Selon un bilan officiel très provisoire, 1 644 personnes ont trouvé la mort et 3 408 ont été blessées.
LTD/Sai Aung MAIN / AFP
Antoine Malo

Selon un bilan officiel très provisoire, 1 644 personnes ont trouvé la mort et 3 408 ont été blessées.
LTD/Sai Aung MAIN / AFP
[Article publié le 30 mars à 05h25, mis à jour à 12h27]
C'est le premier miracle après la catastrophe qui a frappé la Birmanie vendredi : une femme de 30 ans a été sortie vivante des décombres d'un immeuble à Mandalay, la deuxième ville de cet État du Sud-Est asiatique, située près de l'épicentre du séisme qui a dévasté le cœur du pays. Une maigre consolation pour des sauveteurs qui luttent toujours pour retrouver des survivants.
Dans cette même ville de Mandalay, un responsable de la Croix-Rouge affirmait hier que plus de 90 personnes étaient piégées dans les ruines d'un bâtiment d'habitation de 12 étages.
La junte birmane a indiqué dimanche que le séisme avait environ 1.700 morts, 3.400 blessés et 300 disparus dans le pays. Mais l'ampleur de la catastrophe reste toujours difficile à évaluer avec précision, dans ce pays isolé et fracturé, où les généraux combattent des dizaines de groupes armés dans plusieurs régions. Il existe une probabilité de 35% que le bilan des victimes se situe dans une fourchette de 10.000 à 100.000 personnes, selon le modèle de prévision de l'Institut géologique américain (USGS).

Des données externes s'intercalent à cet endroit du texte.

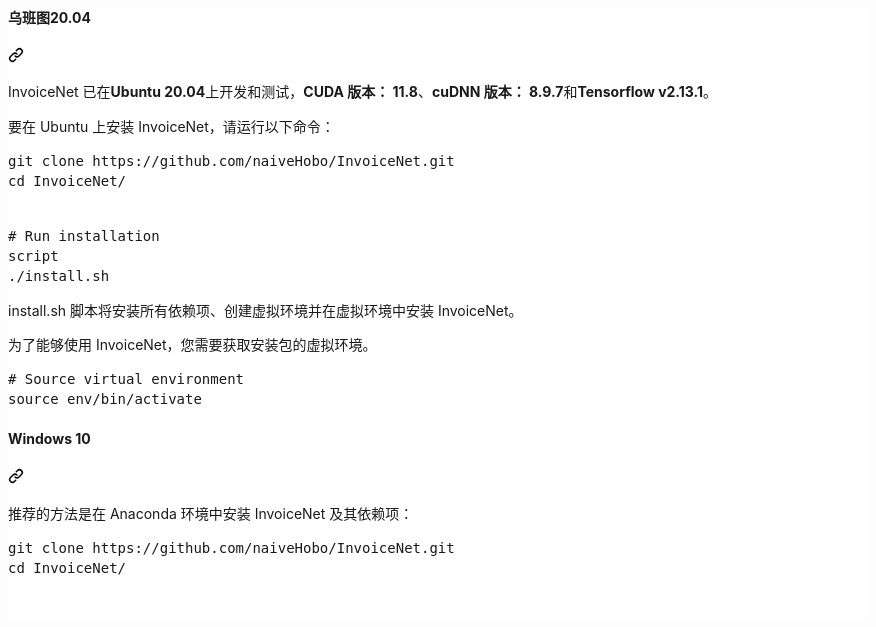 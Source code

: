 <div class="markdown-heading" dir="auto"><h4 tabindex="-1" class="heading-element" dir="auto"><font style="vertical-align: inherit;"><font style="vertical-align: inherit;">乌班图20.04</font></font></h4><a id="user-content-ubuntu-2004" class="anchor-element" aria-label="永久链接：Ubuntu 20.04" href="#ubuntu-2004"><svg class="octicon octicon-link" viewBox="0 0 16 16" version="1.1" width="16" height="16" aria-hidden="true"><path d="m7.775 3.275 1.25-1.25a3.5 3.5 0 1 1 4.95 4.95l-2.5 2.5a3.5 3.5 0 0 1-4.95 0 .751.751 0 0 1 .018-1.042.751.751 0 0 1 1.042-.018 1.998 1.998 0 0 0 2.83 0l2.5-2.5a2.002 2.002 0 0 0-2.83-2.83l-1.25 1.25a.751.751 0 0 1-1.042-.018.751.751 0 0 1-.018-1.042Zm-4.69 9.64a1.998 1.998 0 0 0 2.83 0l1.25-1.25a.751.751 0 0 1 1.042.018.751.751 0 0 1 .018 1.042l-1.25 1.25a3.5 3.5 0 1 1-4.95-4.95l2.5-2.5a3.5 3.5 0 0 1 4.95 0 .751.751 0 0 1-.018 1.042.751.751 0 0 1-1.042.018 1.998 1.998 0 0 0-2.83 0l-2.5 2.5a1.998 1.998 0 0 0 0 2.83Z"></path></svg></a></div>
<p dir="auto"><font style="vertical-align: inherit;"><font style="vertical-align: inherit;">InvoiceNet 已在</font></font><strong><font style="vertical-align: inherit;"><font style="vertical-align: inherit;">Ubuntu 20.04</font></font></strong><font style="vertical-align: inherit;"><font style="vertical-align: inherit;">上开发和测试，</font></font><strong><font style="vertical-align: inherit;"><font style="vertical-align: inherit;">CUDA 版本： 11.8</font></font></strong><font style="vertical-align: inherit;"><font style="vertical-align: inherit;">、</font></font><strong><font style="vertical-align: inherit;"><font style="vertical-align: inherit;">cuDNN 版本： 8.9.7</font></font></strong><font style="vertical-align: inherit;"><font style="vertical-align: inherit;">和</font></font><strong><font style="vertical-align: inherit;"><font style="vertical-align: inherit;">Tensorflow v2.13.1</font></font></strong><font style="vertical-align: inherit;"><font style="vertical-align: inherit;">。</font></font></p>
<p dir="auto"><font style="vertical-align: inherit;"><font style="vertical-align: inherit;">要在 Ubuntu 上安装 InvoiceNet，请运行以下命令：</font></font></p>
<div class="highlight highlight-source-shell notranslate position-relative overflow-auto" dir="auto"><pre>git clone https://github.com/naiveHobo/InvoiceNet.git
<span class="pl-c1">cd</span> InvoiceNet/

<span class="pl-c"><span class="pl-c">#</span> Run installation script</span>
./install.sh</pre><div class="zeroclipboard-container">
   
  </div></div>
<p dir="auto"><font style="vertical-align: inherit;"><font style="vertical-align: inherit;">install.sh 脚本将安装所有依赖项、创建虚拟环境并在虚拟环境中安装 InvoiceNet。</font></font></p>
<p dir="auto"><font style="vertical-align: inherit;"><font style="vertical-align: inherit;">为了能够使用 InvoiceNet，您需要获取安装包的虚拟环境。</font></font></p>
<div class="highlight highlight-source-shell notranslate position-relative overflow-auto" dir="auto"><pre><span class="pl-c"><span class="pl-c">#</span> Source virtual environment</span>
<span class="pl-c1">source</span> env/bin/activate</pre><div class="zeroclipboard-container">
     
  </div></div>
<div class="markdown-heading" dir="auto"><h4 tabindex="-1" class="heading-element" dir="auto"><font style="vertical-align: inherit;"><font style="vertical-align: inherit;">Windows 10</font></font></h4><a id="user-content-windows-10" class="anchor-element" aria-label="永久链接：Windows 10" href="#windows-10"><svg class="octicon octicon-link" viewBox="0 0 16 16" version="1.1" width="16" height="16" aria-hidden="true"><path d="m7.775 3.275 1.25-1.25a3.5 3.5 0 1 1 4.95 4.95l-2.5 2.5a3.5 3.5 0 0 1-4.95 0 .751.751 0 0 1 .018-1.042.751.751 0 0 1 1.042-.018 1.998 1.998 0 0 0 2.83 0l2.5-2.5a2.002 2.002 0 0 0-2.83-2.83l-1.25 1.25a.751.751 0 0 1-1.042-.018.751.751 0 0 1-.018-1.042Zm-4.69 9.64a1.998 1.998 0 0 0 2.83 0l1.25-1.25a.751.751 0 0 1 1.042.018.751.751 0 0 1 .018 1.042l-1.25 1.25a3.5 3.5 0 1 1-4.95-4.95l2.5-2.5a3.5 3.5 0 0 1 4.95 0 .751.751 0 0 1-.018 1.042.751.751 0 0 1-1.042.018 1.998 1.998 0 0 0-2.83 0l-2.5 2.5a1.998 1.998 0 0 0 0 2.83Z"></path></svg></a></div>
<p dir="auto"><font style="vertical-align: inherit;"><font style="vertical-align: inherit;">推荐的方法是在 Anaconda 环境中安装 InvoiceNet 及其依赖项：</font></font></p>
<div class="highlight highlight-source-shell notranslate position-relative overflow-auto" dir="auto"><pre>git clone https://github.com/naiveHobo/InvoiceNet.git
<span class="pl-c1">cd</span> InvoiceNet/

Il a été ressenti jusqu'à Bangkok, la capitale thaïlandaise, où il a aussi fait des victimes. Signe de l'ampleur du désastre, la junte au pouvoir, pourtant rétive à demander un soutien international lors des catastrophes naturelles passées, a lancé un appel à l'aide à « tous les pays » et « toutes les organisations » volontaires. La Chine, principal allié du régime militaire, y a répondu rapidement en envoyant 82 secouristes et en promettant 12,7 millions d'euros. Donald Trump a aussi annoncé que les États-Unis porteraient assistance.
La Fédération internationale des sociétés de la Croix-Rouge et du Croissant-Rouge (FICR) a lancé dimanche un appel pour récolter en urgence plus de 100 millions de dollars pour venir en aide aux victimes du séisme dévastateur en Birmanie.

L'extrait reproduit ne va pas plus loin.